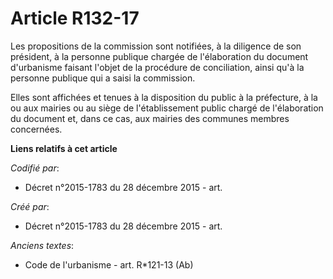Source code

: # Article R132-17

Les propositions de la commission sont notifiées, à la diligence de son président, à la personne publique chargée de
l'élaboration du document d'urbanisme faisant l'objet de la procédure de conciliation, ainsi qu'à la personne publique qui a
saisi la commission.

Elles sont affichées et tenues à la disposition du public à la préfecture, à la ou aux mairies ou au siège de l'établissement
public chargé de l'élaboration du document et, dans ce cas, aux mairies des communes membres concernées.

**Liens relatifs à cet article**

_Codifié par_:

  - Décret n°2015-1783 du 28 décembre 2015 - art.

_Créé par_:

  - Décret n°2015-1783 du 28 décembre 2015 - art.

_Anciens textes_:

  - Code de l'urbanisme - art. R*121-13 (Ab)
******************************
- _WHAT TO WORK ON_:
Print the entire listing precisely as written, omitting the images it holds.

- _EXPECTED ANSWER_:
Source code

: # Article R132-17

Les propositions de la commission sont notifiées, à la diligence de son président, à la personne publique chargée de
l'élaboration du document d'urbanisme faisant l'objet de la procédure de conciliation, ainsi qu'à la personne publique qui a
saisi la commission.

Elles sont affichées et tenues à la disposition du public à la préfecture, à la ou aux mairies ou au siège de l'établissement
public chargé de l'élaboration du document et, dans ce cas, aux mairies des communes membres concernées.

**Liens relatifs à cet article**

_Codifié par_:

  - Décret n°2015-1783 du 28 décembre 2015 - art.

_Créé par_:

  - Décret n°2015-1783 du 28 décembre 2015 - art.

_Anciens textes_:

  - Code de l'urbanisme - art. R*121-13 (Ab)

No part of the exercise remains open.